Uitgestelde werkzaamheden Wetterskip
Daar bovenop bleef er geld over doordat verschillende projecten leden onder ontwikkelingen op het wereldtoneel, zoals de oorlog in Oekraïne. Die leidde tot oplopende prijzen van energie en grondstoffen en schaarste aan bouwmaterialen. Ook de krapte op de arbeidsmarkt speelde Wetterskip Fryslân net als veel andere organisaties parten. Niet alle vacatures konden tijdig worden ingevuld.

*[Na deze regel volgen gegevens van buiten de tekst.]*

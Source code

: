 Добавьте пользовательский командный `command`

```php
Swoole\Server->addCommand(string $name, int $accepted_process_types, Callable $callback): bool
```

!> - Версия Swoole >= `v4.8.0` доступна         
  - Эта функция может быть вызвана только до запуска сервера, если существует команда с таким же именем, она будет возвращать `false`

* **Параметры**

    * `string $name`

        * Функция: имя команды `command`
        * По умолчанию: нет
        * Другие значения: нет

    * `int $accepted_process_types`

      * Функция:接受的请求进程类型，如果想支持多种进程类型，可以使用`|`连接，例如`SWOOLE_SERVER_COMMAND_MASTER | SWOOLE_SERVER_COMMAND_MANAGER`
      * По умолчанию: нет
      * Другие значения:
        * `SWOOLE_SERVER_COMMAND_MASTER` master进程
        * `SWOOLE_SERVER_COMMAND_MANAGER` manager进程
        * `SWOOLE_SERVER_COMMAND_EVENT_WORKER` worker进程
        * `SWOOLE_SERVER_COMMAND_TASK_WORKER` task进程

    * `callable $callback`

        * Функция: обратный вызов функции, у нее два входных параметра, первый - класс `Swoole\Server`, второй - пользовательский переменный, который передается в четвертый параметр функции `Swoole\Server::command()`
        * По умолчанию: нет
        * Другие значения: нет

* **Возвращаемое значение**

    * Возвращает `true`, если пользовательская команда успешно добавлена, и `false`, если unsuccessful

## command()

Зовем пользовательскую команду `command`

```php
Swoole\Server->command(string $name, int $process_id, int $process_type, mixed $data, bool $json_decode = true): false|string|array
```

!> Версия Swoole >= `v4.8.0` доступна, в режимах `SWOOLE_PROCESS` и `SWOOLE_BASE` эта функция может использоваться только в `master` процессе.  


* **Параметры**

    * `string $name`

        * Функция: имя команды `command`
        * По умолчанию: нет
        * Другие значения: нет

Hierdoor duurde het langer om geplande baggerklussen van de grond te krijgen, bijvoorbeeld in stedelijke wateren, grote vaarten en het Nannewiid. Ook vervangingen in de aansturing op afstand van gemalen en een subsidieregeling voor waterconservering op zandgronden liepen vertraging op.
Algemene reserves
Om de achterstanden bij het Wetterskip weg te werken wil het dagelijks bestuur de 3,6 miljoen euro die in 2022 niet volgens plan zijn uitgegeven nu inzetten als zogenaamde bestemmingsreserve. Het geld wordt gebruikt om de werkzaamheden in 2023 alsnog uit te voeren, zonder dat dit effect heeft op de al vastgestelde begroting voor dit jaar.
Het positieve resultaat van 5,4 miljoen euro wordt toegevoegd aan de algemene reserves. In 2023 wordt een deel van de algemene reserves ingezet om belastingtarieven te dempen, zodat het geld indirect terugvloeit naar de belastingbetalers. Het algemeen bestuur stelt de jaarrapportage op 23 mei vast.